Print all of the data exactly, with no line missing.

RECORDS PROVIDED:
+ + +

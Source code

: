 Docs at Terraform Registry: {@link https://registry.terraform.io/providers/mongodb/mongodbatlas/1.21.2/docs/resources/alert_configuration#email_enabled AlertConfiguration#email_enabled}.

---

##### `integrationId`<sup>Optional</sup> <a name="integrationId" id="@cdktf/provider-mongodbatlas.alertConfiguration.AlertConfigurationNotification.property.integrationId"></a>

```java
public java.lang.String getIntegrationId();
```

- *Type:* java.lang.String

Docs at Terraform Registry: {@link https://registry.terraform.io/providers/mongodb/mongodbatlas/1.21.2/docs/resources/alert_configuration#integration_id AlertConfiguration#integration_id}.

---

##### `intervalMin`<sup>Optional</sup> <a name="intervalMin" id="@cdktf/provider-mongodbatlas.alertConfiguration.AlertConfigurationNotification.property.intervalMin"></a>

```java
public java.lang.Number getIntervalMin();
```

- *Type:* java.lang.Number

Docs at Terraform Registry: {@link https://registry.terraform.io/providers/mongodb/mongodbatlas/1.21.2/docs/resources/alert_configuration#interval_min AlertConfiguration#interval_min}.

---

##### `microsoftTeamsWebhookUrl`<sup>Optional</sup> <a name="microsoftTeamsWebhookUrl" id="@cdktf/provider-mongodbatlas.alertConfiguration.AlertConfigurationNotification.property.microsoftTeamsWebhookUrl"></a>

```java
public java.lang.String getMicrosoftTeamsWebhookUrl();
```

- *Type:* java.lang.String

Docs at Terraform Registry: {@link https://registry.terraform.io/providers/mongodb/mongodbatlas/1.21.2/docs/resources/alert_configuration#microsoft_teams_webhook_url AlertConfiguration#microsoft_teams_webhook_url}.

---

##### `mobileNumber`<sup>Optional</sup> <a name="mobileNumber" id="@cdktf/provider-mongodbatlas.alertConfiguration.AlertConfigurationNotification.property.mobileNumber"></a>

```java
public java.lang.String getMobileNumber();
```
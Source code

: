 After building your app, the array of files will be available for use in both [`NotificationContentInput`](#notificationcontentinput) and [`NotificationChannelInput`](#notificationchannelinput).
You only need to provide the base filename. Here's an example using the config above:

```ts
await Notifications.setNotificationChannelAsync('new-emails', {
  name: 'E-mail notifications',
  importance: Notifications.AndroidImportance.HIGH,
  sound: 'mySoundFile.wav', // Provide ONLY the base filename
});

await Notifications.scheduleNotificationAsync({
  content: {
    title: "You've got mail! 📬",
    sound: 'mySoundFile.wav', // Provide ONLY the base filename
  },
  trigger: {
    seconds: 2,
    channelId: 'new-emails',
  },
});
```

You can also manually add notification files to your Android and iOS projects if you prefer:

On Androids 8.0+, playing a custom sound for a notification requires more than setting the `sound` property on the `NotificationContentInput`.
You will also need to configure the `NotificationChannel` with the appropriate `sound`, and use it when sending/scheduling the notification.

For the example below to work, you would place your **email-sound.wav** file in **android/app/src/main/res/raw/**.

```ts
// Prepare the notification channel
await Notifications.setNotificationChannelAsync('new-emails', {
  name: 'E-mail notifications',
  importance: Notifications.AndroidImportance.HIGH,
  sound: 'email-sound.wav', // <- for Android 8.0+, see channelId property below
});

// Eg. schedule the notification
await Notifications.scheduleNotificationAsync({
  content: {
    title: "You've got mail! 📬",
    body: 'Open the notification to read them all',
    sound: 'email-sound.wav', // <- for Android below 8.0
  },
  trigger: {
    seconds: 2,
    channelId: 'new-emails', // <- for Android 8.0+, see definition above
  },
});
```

+ + +

EXERCISE OUTPUT:
Source code

: Docs at Terraform Registry: {@link https://registry.terraform.io/providers/mongodb/mongodbatlas/1.21.2/docs/resources/alert_configuration#email_enabled AlertConfiguration#email_enabled}.

---

##### `integrationId`<sup>Optional</sup> <a name="integrationId" id="@cdktf/provider-mongodbatlas.alertConfiguration.AlertConfigurationNotification.property.integrationId"></a>

```java
public java.lang.String getIntegrationId();
```

- *Type:* java.lang.String

Docs at Terraform Registry: {@link https://registry.terraform.io/providers/mongodb/mongodbatlas/1.21.2/docs/resources/alert_configuration#integration_id AlertConfiguration#integration_id}.

---

##### `intervalMin`<sup>Optional</sup> <a name="intervalMin" id="@cdktf/provider-mongodbatlas.alertConfiguration.AlertConfigurationNotification.property.intervalMin"></a>

```java
public java.lang.Number getIntervalMin();
```

- *Type:* java.lang.Number

Docs at Terraform Registry: {@link https://registry.terraform.io/providers/mongodb/mongodbatlas/1.21.2/docs/resources/alert_configuration#interval_min AlertConfiguration#interval_min}.

---

##### `microsoftTeamsWebhookUrl`<sup>Optional</sup> <a name="microsoftTeamsWebhookUrl" id="@cdktf/provider-mongodbatlas.alertConfiguration.AlertConfigurationNotification.property.microsoftTeamsWebhookUrl"></a>

```java
public java.lang.String getMicrosoftTeamsWebhookUrl();
```

- *Type:* java.lang.String

Docs at Terraform Registry: {@link https://registry.terraform.io/providers/mongodb/mongodbatlas/1.21.2/docs/resources/alert_configuration#microsoft_teams_webhook_url AlertConfiguration#microsoft_teams_webhook_url}.

---

##### `mobileNumber`<sup>Optional</sup> <a name="mobileNumber" id="@cdktf/provider-mongodbatlas.alertConfiguration.AlertConfigurationNotification.property.mobileNumber"></a>

```java
public java.lang.String getMobileNumber();
```
Source code

: After building your app, the array of files will be available for use in both [`NotificationContentInput`](#notificationcontentinput) and [`NotificationChannelInput`](#notificationchannelinput).
You only need to provide the base filename. Here's an example using the config above:

```ts
await Notifications.setNotificationChannelAsync('new-emails', {
  name: 'E-mail notifications',
  importance: Notifications.AndroidImportance.HIGH,
  sound: 'mySoundFile.wav', // Provide ONLY the base filename
});

await Notifications.scheduleNotificationAsync({
  content: {
    title: "You've got mail! 📬",
    sound: 'mySoundFile.wav', // Provide ONLY the base filename
  },
  trigger: {
    seconds: 2,
    channelId: 'new-emails',
  },
});
```

You can also manually add notification files to your Android and iOS projects if you prefer:

On Androids 8.0+, playing a custom sound for a notification requires more than setting the `sound` property on the `NotificationContentInput`.
You will also need to configure the `NotificationChannel` with the appropriate `sound`, and use it when sending/scheduling the notification.

For the example below to work, you would place your **email-sound.wav** file in **android/app/src/main/res/raw/**.

```ts
// Prepare the notification channel
await Notifications.setNotificationChannelAsync('new-emails', {
  name: 'E-mail notifications',
  importance: Notifications.AndroidImportance.HIGH,
  sound: 'email-sound.wav', // <- for Android 8.0+, see channelId property below
});

// Eg. schedule the notification
await Notifications.scheduleNotificationAsync({
  content: {
    title: "You've got mail! 📬",
    body: 'Open the notification to read them all',
    sound: 'email-sound.wav', // <- for Android below 8.0
  },
  trigger: {
    seconds: 2,
    channelId: 'new-emails', // <- for Android 8.0+, see definition above
  },
});
```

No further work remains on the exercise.